Mike Steenhoek, Executive Director, Soy Transportation Coalition, testified: "Unfortunately, while Brazil and other countries are aggressively investing in their infrastructure, we remain anemic in investing in ours. It can be accurately stated that the U.S. is more a spending nation, not an investing nation. A high percentage of taxpayer dollars are used to meet immediate wants and needs, rather than providing dividends to future generations."
Robert Dolence, Vice President, Leonardo Technologies Inc. (LTI), added: "It is also interesting to note, in other work by LTI, it has been forecasted that even with sustained low natural gas prices (maintaining less than $4/MMBTU natural gas cost levels for 50 plus years) coal maintains a significant role in electric power generation, industrial and commercial use, and exports with a total coal demand staying above the 1 billion tons per year level for the next 50 years. Based on the combined detailed modeling performed, LTI concludes the Ohio River Navigation System is a vital component to ensuring safe, reliable, low cost, domestic energy -- including electricity -- to our country."

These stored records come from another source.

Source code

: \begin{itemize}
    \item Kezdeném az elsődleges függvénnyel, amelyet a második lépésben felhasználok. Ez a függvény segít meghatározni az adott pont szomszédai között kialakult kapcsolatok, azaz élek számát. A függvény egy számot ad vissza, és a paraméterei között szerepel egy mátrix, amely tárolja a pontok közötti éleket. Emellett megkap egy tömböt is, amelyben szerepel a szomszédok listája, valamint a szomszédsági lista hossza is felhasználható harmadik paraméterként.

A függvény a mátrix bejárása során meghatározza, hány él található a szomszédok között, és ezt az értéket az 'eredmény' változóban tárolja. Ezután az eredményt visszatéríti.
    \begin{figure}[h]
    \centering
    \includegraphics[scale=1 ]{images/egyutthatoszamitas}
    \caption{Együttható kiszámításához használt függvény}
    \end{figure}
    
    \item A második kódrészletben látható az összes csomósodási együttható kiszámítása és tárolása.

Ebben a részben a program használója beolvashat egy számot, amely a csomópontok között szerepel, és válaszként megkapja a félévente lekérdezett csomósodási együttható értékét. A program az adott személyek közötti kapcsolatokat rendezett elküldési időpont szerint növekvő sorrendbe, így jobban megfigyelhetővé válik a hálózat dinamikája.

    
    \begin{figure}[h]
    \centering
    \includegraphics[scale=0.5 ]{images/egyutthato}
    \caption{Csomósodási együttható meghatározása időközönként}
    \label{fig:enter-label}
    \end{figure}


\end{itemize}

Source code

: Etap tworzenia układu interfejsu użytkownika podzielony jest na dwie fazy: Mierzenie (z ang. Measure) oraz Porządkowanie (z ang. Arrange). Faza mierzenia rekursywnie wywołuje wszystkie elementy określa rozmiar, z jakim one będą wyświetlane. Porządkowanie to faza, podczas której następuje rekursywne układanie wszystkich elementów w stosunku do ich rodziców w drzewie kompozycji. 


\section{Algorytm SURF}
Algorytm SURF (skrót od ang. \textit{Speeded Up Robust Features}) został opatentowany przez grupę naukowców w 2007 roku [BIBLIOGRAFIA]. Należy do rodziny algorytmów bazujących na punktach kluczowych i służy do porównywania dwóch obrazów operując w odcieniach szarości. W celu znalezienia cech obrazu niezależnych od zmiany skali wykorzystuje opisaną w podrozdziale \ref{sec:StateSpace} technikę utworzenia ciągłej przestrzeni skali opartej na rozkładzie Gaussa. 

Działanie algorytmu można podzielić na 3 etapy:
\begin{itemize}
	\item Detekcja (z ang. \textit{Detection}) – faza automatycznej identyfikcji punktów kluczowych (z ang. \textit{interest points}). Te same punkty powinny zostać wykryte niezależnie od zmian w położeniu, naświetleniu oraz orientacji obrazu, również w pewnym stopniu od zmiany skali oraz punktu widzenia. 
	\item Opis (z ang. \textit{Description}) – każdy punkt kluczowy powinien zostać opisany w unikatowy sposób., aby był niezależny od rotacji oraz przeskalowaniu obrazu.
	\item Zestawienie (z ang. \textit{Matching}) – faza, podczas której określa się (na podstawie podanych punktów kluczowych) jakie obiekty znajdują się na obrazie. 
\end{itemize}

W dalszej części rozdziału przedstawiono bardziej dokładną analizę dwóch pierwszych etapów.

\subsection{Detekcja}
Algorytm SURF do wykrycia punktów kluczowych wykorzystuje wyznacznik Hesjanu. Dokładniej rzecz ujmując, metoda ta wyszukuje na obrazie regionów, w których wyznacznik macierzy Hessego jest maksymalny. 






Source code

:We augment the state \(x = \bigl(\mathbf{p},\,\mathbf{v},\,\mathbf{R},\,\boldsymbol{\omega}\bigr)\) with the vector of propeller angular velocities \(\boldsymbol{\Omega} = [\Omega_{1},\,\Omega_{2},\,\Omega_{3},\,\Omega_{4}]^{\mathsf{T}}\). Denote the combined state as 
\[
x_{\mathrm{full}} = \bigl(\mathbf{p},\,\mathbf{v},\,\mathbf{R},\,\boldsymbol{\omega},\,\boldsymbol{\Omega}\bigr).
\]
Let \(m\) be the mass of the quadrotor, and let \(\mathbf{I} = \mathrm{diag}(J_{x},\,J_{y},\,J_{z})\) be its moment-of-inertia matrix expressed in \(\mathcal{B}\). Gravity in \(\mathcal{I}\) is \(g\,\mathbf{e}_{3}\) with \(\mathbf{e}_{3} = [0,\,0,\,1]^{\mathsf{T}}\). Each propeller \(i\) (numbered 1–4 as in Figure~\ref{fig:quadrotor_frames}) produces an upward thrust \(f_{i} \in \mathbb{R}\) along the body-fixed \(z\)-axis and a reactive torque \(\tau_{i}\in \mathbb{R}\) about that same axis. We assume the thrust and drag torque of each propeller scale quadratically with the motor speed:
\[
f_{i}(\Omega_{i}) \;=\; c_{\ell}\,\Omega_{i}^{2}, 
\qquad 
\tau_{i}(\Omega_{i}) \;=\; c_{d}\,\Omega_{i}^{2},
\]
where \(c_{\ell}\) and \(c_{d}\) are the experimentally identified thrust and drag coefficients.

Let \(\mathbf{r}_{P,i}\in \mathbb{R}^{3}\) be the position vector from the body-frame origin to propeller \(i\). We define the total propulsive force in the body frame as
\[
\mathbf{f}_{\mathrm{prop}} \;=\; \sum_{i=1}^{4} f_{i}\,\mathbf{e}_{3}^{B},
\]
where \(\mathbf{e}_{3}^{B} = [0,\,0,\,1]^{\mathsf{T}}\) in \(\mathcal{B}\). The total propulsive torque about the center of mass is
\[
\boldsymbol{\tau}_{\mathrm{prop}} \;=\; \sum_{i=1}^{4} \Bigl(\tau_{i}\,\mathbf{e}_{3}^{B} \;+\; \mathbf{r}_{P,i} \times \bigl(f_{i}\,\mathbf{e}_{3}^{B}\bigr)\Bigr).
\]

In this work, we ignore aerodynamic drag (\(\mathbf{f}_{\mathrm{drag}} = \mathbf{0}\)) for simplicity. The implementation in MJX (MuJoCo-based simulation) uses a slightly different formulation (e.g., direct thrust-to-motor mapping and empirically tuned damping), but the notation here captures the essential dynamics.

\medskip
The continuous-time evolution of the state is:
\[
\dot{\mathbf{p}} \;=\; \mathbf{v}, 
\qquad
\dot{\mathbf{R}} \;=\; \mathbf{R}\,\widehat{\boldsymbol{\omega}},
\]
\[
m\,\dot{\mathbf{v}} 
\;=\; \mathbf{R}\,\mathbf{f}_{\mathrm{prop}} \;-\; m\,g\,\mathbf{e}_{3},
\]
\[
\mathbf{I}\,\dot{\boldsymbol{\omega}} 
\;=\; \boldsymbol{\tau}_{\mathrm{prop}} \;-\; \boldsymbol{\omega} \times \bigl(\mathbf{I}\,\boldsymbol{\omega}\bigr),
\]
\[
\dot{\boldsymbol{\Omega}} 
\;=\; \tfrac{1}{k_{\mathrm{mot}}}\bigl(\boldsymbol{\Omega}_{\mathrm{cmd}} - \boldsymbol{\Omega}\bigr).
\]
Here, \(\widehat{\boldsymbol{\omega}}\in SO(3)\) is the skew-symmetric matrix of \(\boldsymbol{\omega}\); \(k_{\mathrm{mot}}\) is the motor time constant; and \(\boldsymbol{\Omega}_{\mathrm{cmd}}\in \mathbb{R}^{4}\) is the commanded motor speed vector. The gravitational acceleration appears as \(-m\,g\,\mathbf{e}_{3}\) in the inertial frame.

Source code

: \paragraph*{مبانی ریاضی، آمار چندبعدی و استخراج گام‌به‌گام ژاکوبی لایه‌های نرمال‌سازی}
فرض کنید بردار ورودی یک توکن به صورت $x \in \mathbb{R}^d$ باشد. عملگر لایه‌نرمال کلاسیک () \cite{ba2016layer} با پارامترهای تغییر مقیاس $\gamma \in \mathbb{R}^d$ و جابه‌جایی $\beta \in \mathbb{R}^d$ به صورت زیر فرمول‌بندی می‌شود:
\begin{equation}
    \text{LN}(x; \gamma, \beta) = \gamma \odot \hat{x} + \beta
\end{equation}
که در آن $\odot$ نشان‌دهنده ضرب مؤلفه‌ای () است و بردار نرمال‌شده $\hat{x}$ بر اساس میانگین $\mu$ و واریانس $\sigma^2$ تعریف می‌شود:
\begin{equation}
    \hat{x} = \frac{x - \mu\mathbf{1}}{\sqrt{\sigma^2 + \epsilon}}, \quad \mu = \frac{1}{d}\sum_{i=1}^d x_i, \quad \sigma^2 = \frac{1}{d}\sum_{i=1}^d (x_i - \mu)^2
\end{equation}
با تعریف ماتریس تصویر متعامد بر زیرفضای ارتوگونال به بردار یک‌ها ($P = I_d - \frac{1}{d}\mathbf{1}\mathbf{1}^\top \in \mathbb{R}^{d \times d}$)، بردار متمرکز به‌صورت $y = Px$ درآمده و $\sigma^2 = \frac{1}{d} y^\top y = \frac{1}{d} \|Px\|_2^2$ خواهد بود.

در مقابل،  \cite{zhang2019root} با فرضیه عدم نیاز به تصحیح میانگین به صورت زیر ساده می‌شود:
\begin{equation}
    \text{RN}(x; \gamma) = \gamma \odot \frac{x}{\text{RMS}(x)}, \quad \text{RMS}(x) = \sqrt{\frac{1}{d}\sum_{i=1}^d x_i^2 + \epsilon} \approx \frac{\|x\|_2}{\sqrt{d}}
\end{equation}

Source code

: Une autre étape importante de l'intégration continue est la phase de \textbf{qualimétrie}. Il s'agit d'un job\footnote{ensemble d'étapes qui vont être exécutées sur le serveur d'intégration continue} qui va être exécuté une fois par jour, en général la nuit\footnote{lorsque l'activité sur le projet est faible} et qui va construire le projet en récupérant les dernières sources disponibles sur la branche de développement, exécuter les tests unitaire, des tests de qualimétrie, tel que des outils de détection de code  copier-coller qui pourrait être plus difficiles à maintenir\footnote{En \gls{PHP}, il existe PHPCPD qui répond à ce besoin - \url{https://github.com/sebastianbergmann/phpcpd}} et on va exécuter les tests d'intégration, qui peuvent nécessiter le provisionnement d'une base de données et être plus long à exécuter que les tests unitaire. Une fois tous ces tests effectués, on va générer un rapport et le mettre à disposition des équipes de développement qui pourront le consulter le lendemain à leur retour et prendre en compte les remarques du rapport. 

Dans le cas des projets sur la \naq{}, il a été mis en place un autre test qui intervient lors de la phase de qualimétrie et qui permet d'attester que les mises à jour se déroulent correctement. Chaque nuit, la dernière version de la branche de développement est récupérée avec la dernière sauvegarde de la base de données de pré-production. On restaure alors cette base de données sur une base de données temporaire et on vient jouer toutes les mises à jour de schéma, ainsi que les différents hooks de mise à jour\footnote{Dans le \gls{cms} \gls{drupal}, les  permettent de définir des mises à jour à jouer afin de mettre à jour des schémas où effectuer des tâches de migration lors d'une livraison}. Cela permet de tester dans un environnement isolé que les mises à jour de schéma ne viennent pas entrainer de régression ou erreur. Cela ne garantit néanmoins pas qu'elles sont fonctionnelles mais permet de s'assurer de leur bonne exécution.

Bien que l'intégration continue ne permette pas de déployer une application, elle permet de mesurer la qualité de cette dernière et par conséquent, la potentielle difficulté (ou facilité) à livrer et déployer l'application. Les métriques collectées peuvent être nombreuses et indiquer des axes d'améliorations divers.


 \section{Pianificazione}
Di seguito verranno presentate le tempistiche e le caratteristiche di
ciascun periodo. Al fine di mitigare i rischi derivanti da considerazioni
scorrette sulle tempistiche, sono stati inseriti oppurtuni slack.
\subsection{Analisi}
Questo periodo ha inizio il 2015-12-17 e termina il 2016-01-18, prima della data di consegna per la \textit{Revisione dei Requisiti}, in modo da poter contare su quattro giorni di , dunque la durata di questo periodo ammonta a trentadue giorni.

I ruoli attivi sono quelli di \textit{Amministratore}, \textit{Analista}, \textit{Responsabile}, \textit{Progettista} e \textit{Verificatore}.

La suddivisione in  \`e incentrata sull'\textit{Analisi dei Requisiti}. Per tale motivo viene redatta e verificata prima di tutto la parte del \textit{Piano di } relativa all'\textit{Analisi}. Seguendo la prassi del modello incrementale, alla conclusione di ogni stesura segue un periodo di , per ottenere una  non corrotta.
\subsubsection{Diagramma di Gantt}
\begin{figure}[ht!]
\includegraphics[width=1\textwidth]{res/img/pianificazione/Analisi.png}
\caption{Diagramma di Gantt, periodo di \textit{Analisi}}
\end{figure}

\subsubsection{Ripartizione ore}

Major General John Peabody, Mississippi River Valley Division, U.S. Army Corps of Engineers, testified: "Catastrophic failure of a lock or dam at a high-volume point along one of the major waterways would have significant economic consequences because other transportation modes generally lack the capacity to either quickly or fully accommodate the large volume of cargo moved on the inland waterways. Therefore, cost and congestion of other modes (mostly rail) could be greatly affected and some cargoes may be delayed for extended periods. For example, the Corps extended a planned 18 day closure at Greenup Locks in 2006 when extensive deterioration of the miter gates was discovered.
This lengthy, unplanned delay cost shippers over $40 million and several utilities came within days of having to shut down due to exhausted supplies of coal."